Staring is great fun and really relaxing until my inner “equal justice girl” roars out and and dons her cape. I realized that all of the beautiful verdant hills are unencumbered with freakin’ ugly wind mills. I’ve written about the windmill blight on the Southern Italy landscape. I just need to say it again. How come they don’t put any on the hills outside of ROME! Take a cleansing breath and get over it. Questa è italia.

That reminds me – no one ever checked our tickets. Does that mean you can scope out first class and ride for free?????

Any minute the view I find unbelievable will appear. Waiting for it – yes, yes, – I poke Jack awake – there they are – the wonderful Roman ruins.

Roma Termini is always a ZOO! Lots of folks getting off trains, getting on trains – New Yorkers, you can understand this. Le Frecce, the fast cool train, department of Trenitalia has quick fix booths between tracks 3 & 4. This is important to know. We did have to wait about 10 minutes to get our tickets to Venezia changed. Instead of being on the 11:50 that we missed by 40 minutes, we were on the 1:50.

Since we had time to kill, we looked for a restaurant with seats. Close to the tracks is an American Style joint called “Roadhouse Grill.” We knew it was American style because there was a life size cow statue by each door – like the ones that artists paint in cute American towns. I rolled my eyes and looked at Jack. “It has seats,” he said. We went in and what a pleasant surprise. Clean, well managed and if you like beef a great place. The steaks coming past us were rare and gorgeous. Jack had a cheeseburger and said it was good. I opted for Caesar Salad with grilled chicken breast. The chicken was a real breast – not pressed goop. It was again, surprisingly, good. Lunch with one beer and one bottle of mineral water cost us €31.60. Not bad for lunch in a major city.

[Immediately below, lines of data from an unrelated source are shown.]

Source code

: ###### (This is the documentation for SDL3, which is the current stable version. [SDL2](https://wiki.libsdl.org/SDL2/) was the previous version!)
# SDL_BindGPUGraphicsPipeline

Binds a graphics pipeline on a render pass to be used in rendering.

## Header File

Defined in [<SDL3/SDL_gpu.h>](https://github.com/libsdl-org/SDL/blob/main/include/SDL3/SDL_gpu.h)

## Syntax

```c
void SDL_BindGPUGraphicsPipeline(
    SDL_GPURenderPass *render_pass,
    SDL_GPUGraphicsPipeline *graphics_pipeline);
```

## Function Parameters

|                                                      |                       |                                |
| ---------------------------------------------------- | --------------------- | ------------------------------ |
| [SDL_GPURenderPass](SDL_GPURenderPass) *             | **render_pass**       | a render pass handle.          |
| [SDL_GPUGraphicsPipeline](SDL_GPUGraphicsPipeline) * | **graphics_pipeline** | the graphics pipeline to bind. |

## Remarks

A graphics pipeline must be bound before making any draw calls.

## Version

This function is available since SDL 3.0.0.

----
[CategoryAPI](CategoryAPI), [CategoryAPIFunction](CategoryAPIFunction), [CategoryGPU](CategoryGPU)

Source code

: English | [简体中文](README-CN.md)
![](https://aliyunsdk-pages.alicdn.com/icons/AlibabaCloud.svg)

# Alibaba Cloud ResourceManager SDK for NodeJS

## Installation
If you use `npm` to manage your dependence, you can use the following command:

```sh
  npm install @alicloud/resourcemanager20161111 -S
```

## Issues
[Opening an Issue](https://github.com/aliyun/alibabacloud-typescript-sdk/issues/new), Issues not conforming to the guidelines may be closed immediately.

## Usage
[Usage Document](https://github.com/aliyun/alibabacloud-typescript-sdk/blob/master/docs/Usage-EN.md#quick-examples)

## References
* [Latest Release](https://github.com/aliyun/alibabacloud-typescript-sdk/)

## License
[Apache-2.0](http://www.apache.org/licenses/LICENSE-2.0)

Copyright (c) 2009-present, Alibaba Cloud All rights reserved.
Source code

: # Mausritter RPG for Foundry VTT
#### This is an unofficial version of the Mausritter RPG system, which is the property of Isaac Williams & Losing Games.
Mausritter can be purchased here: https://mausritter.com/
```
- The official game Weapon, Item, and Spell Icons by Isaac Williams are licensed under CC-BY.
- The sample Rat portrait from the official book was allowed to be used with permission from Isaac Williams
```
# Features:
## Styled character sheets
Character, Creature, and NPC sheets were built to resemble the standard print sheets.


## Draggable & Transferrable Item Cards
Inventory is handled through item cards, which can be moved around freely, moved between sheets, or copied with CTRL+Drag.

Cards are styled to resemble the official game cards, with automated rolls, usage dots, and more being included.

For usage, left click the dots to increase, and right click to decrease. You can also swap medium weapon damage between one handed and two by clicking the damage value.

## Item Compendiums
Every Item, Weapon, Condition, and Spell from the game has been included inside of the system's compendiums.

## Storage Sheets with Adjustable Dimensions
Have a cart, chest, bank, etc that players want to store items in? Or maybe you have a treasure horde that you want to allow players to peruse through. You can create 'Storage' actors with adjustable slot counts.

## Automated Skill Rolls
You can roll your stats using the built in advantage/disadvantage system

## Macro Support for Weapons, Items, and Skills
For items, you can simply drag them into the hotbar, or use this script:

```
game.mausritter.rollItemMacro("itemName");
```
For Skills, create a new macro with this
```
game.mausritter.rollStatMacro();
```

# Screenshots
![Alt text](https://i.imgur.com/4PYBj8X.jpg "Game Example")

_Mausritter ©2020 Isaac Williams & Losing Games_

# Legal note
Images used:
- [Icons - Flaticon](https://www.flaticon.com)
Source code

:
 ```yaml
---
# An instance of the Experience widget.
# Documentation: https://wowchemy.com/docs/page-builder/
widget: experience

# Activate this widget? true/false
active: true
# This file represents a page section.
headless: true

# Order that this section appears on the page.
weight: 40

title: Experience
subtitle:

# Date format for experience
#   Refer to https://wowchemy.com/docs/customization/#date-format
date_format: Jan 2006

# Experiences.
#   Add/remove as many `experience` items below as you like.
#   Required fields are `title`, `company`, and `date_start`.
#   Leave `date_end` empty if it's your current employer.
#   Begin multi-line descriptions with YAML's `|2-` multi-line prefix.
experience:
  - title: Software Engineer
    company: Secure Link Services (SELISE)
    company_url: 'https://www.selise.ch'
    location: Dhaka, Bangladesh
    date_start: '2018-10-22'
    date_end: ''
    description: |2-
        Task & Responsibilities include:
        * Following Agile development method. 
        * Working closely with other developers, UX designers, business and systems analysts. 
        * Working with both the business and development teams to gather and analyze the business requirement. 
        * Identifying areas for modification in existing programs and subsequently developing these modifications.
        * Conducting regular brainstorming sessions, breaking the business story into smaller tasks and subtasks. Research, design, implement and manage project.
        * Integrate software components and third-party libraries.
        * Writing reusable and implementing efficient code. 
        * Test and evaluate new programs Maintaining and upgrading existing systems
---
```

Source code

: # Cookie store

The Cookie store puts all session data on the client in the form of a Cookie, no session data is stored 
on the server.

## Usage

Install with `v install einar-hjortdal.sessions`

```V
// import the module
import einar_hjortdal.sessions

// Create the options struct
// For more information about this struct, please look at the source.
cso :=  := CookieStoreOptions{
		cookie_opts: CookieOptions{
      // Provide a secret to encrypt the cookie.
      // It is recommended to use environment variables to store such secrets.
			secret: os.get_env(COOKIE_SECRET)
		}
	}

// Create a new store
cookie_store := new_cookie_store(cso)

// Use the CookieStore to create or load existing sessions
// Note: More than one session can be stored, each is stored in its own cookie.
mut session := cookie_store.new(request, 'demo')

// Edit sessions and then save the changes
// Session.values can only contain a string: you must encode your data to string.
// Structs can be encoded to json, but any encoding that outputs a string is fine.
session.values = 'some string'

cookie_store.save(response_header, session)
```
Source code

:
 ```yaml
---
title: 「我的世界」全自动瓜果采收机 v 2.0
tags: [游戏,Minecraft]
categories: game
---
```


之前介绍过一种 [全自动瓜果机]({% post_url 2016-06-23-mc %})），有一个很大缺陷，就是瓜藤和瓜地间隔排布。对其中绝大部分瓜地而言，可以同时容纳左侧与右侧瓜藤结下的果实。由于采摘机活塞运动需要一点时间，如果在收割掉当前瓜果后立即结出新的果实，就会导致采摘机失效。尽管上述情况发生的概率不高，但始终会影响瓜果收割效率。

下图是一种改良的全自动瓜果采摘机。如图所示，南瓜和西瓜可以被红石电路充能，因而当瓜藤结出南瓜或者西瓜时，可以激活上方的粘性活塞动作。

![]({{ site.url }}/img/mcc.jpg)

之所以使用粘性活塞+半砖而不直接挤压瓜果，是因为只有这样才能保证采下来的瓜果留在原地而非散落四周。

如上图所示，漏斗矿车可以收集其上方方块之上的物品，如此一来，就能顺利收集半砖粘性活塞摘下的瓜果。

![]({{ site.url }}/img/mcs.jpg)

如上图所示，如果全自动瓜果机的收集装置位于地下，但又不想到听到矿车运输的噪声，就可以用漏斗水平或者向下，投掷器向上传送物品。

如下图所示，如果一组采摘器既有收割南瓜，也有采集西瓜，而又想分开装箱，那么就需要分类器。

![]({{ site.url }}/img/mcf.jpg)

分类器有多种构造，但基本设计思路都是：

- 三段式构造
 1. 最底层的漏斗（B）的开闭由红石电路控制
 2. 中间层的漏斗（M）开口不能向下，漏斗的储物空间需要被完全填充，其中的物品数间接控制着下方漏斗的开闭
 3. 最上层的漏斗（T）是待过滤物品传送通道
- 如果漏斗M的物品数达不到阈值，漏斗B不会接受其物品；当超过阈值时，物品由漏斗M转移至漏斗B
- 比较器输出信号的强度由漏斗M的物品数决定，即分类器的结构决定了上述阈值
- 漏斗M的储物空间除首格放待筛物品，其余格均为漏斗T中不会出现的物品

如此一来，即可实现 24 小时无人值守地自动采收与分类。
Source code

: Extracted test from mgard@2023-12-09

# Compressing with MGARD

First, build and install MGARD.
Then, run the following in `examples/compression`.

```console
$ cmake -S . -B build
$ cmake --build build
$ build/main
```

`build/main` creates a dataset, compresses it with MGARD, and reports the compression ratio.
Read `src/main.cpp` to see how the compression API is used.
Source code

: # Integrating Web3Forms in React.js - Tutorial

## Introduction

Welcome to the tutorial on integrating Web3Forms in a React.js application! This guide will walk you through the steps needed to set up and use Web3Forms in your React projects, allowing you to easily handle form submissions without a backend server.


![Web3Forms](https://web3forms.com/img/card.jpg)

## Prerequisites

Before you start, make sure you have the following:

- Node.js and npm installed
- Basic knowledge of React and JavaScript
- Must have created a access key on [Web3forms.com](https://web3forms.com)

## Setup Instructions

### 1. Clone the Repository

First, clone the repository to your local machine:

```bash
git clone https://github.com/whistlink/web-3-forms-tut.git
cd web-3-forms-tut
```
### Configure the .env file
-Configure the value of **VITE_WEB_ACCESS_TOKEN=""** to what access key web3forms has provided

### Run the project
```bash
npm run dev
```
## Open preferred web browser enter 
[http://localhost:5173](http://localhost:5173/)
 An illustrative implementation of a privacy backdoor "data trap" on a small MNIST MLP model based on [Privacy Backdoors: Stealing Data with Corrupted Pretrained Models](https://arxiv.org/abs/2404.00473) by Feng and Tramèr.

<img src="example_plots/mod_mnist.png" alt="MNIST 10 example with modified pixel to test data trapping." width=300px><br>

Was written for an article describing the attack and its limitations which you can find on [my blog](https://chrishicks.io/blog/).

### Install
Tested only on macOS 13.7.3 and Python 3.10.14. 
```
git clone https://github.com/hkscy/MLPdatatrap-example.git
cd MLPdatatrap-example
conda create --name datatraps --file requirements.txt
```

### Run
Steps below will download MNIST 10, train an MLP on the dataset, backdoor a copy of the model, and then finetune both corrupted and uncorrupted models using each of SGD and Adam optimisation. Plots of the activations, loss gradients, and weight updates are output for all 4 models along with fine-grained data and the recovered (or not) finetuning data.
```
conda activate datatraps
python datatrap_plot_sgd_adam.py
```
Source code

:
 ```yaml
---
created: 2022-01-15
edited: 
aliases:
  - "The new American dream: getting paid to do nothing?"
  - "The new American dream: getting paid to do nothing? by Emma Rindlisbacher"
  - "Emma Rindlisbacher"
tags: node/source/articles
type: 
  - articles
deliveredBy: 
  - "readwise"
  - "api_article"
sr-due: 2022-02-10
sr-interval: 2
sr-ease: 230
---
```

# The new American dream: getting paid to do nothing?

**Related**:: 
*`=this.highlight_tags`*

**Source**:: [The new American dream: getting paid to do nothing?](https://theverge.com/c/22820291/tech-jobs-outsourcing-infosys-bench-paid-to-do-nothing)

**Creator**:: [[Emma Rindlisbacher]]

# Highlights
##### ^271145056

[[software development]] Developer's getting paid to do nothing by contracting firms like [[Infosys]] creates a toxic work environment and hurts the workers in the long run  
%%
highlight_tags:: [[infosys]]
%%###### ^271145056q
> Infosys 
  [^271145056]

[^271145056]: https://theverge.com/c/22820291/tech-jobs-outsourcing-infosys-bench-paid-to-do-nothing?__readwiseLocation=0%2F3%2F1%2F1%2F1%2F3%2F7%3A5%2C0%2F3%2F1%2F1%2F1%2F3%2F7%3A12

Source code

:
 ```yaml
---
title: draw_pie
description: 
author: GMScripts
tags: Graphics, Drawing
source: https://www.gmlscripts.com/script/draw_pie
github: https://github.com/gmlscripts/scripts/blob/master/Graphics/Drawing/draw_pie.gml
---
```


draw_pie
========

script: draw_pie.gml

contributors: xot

We are finally on the way to Venezia! Train 9430 was waiting for us on track 3. Only problem was our seats weren’t together. Beh! I fixed that in a smile and a wink. Ahhhhh my own wide reclining chair with foot rests. Nice leather seats, wifi, big windows and have I mentioned foot rests?

The scenery changes. The mountains are off in the distance. This valley of small rolling hills must have caused invading armies sporting armor and spears to grunt and groan. We race through tunnels and zip by fairly modern houses painted in those terra-cotta and sunny colors. I long for purple or red or green.

We had our snack and the requisite glass of wine and acqua minerale then stared some more.

Filling my huge window are fortresses, lakes, and beautiful villas set back and surrounded by tall, skinny evergreens. Toscana I shout. Next stop Firenze. Che Bella. An Italian portrait right out my window. Know what else was beautiful? This train had a wheel chair, easily accessible, huge circular bathroom. Complete with toilet paper! Traveling with a handicapped student, I remember an Amtrack trip to Washington and it was the train trip of hell. This ain’t Amtrack.

The view keeps changing as we go. I am mesmerized by the shifting landscapes – mountains to rolling valleys to the plains of the north to the long bridge over the water to the station “Venezia Santa Lucia.”

We got off the train, dragged our bags out the front door and gasped. This is what greets the weary traveler.


PS – toilest at this train station costs €1 and are just OK.

Train Facts:

Great App for your phone – Info Treno

You can purchase Trenitalia tickets on line at www.Trenitalia.com. They have deals all the time.

Overhead space doesn’t hold big suitcases – airline carry on size works.

You may be sharing a 4 person table with strangers. There is no extra space on the floor for that giant Murano lamp.

Use the Train Number not where you are going when you are trying to find the right track. You may not know the last stop on the train and that is the town that will be posted.

Ci Vediamo.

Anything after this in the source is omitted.